Gabriel Macht (
The Good Shepherd) has been cast as the lead in the Frank Miller helmed adaptation of Will Eisner's comic
The Spirit. Macht will play Denny Colt, a criminologist who fakes his own death to turn masked vigilante. (
Coming Soon) [
imdb]
Trailer for
National Treasure: Book of Secrets, starring Nicolas Cage, Diane Kruger, Jon Voight, Harvey Keitel, Helen Mirren and Ed Harris. [
imdb]
Trailer for the thriller
Rendition, about a CIA operative in Cairo (Jake Gyllenhaal) who questions his assignment after observing a secret-police grilling of an Egyptian born suspect in a suicide bombing. Reece Witherspoon plays the American wife of the suspected terrorist (Omar Metwally). Also starring Meryl Street, Peter Sarsgaard and Alan Arkin, and directed by Gavin Hood. [
imdb]
And last of all, the
trailer and official site for
We Own the Night, a crime drama starring Joaquin Phoenix and Mark Wahlberg as brothers caught on opposite sides of a drug war. They reteam with writer/director John Gray (
The Yards). [
imdb]
Narnia Blog offers our first look at Ben Barnes, who plays the title role in
The Chronicles of Narnia: Prince Caspian. (I think what I like best about the casting is how dark he looks compared to the four Pevensie children - really like he is from a foreign country, or another world.)
A second
teaser poster for
3:10 to Yuma.
Abbie Cornish (
Candy,
The Golden Age), according to her friend and fellow Aussie actress Rose Byrne, has been offered the lead female role in
Bond 22. The sequel to
Casino Royale stars Daniel Craig as Bond, and is directed by Marc Forster (
Finding Neverland). (
Coming Soon) [
imdb]
Watch
Timothy Olyphant (
Live Free or Die Hard,
Hitman) on Jimmy Kimmel. (Just Jared)
I want me a set of
Vintage Twins collectors editions. Even if I already own most of the books, it would be worth it for those gorgeous covers. (
via)
Giles Foden (author of "The Last King of Scotland") at the
GuardianBlog says this about the twins:
In TS Eliot's essay Tradition and the Individual Talent, the theory is advanced that the canon is retrospectively altered by the introduction of new works - works that themselves would mean nothing were it not for their historical sense, their "tradition". As he put it, "No poet, no artist of any art, has his complete meaning alone. His significance, his appreciation is the appreciation of his relation to the dead poets and artists."

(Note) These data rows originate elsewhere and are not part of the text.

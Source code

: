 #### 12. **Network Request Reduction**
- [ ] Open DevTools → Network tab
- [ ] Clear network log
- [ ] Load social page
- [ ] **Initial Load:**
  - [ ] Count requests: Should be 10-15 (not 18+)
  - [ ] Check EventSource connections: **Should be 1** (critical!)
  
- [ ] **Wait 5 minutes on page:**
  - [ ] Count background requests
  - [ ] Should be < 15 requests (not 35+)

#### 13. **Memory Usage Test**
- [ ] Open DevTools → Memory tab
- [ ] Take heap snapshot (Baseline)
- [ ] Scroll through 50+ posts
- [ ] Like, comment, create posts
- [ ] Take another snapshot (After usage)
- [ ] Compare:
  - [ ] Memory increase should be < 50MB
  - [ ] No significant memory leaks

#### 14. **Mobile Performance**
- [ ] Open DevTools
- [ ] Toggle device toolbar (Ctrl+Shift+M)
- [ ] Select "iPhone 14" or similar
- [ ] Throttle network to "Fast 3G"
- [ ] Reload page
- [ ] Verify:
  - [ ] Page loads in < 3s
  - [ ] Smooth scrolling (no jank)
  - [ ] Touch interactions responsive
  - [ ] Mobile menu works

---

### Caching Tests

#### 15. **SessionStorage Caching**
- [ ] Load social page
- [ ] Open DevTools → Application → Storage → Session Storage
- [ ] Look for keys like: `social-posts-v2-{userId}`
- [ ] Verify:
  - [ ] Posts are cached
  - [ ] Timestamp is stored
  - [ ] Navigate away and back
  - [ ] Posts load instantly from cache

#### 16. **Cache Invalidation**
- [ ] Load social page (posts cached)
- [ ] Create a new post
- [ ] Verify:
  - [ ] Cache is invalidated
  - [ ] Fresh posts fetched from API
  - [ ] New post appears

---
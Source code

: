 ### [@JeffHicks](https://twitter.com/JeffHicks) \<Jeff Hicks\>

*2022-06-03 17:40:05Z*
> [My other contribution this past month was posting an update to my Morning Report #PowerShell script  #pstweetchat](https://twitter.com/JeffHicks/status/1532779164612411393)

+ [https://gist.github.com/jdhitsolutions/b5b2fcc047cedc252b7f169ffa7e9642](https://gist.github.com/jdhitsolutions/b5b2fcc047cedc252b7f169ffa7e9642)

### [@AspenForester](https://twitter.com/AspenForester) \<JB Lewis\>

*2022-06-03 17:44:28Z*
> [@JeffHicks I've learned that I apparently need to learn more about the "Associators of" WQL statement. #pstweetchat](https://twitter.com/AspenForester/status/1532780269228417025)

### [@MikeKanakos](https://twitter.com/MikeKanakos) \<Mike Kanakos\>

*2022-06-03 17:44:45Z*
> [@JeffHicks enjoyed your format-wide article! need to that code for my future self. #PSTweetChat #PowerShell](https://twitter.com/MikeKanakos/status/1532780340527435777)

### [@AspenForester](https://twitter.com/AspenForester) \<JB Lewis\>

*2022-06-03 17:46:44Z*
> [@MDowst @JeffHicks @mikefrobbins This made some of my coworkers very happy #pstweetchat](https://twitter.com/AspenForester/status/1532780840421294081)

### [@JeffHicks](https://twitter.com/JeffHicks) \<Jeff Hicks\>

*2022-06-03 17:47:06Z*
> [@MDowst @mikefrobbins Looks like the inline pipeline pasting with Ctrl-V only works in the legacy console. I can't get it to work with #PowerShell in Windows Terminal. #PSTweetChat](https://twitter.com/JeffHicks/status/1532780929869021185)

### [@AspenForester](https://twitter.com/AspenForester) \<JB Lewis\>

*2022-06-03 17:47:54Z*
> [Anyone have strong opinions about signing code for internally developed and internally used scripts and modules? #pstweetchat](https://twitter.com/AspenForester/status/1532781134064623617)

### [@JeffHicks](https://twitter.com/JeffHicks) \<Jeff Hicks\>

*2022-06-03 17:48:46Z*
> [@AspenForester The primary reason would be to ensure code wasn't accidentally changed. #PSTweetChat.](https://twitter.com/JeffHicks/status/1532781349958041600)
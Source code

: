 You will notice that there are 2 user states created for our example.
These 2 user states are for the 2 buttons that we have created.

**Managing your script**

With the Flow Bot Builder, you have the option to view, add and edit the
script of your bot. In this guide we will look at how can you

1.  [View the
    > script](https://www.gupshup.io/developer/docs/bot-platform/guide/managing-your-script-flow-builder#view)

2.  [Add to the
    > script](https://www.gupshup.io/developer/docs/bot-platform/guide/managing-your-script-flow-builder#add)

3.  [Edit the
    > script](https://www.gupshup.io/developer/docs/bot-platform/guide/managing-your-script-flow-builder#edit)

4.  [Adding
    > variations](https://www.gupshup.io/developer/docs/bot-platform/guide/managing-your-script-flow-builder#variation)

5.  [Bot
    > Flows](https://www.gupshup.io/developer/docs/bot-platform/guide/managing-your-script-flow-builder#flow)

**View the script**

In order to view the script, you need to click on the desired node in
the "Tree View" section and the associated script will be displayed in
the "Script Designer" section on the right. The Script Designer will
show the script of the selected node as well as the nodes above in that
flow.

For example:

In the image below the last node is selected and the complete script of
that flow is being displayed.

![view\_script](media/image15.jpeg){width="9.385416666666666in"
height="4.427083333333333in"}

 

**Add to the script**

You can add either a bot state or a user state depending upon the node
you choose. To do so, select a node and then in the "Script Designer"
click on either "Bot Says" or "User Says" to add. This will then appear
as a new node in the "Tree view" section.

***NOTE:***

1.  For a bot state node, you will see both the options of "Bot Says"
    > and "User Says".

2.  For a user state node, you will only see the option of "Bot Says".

I wonder whether Vintage Classics had the old fellow in mind when it launched its latest wheeze, Vintage Twins, which involves the shrink-wrapped pairing of past and modern masters.
Philip Pullman is working on a sequel to his Carnegie winning "His Dark Materials". In it, Pullman hopes to spell out more clearly his views on religion.
“This is a big subject and I’m writing a big, big book in order to deal precisely with that question,” he tells the magazine. “I don’t want to anticipate it too much by switching a light on the answer now. The interesting – the curious – question is, if people can be helped by something that is palpably not true, is this better than denying the thing that is not true and not being helped?” (Times Online)
That is an interesting question. The fact that Richard Dawkins, an equally vocal atheist, would probably answer that emphatically with a "No", makes me doubly curious about Pullman's thoughts. J's Boy and I were talking over just this question when I last had lunch with the couple - he was more sympathetic to Dawkins than I was (not to mention a strict Determinist), but neither of us could come to any firm conclusions.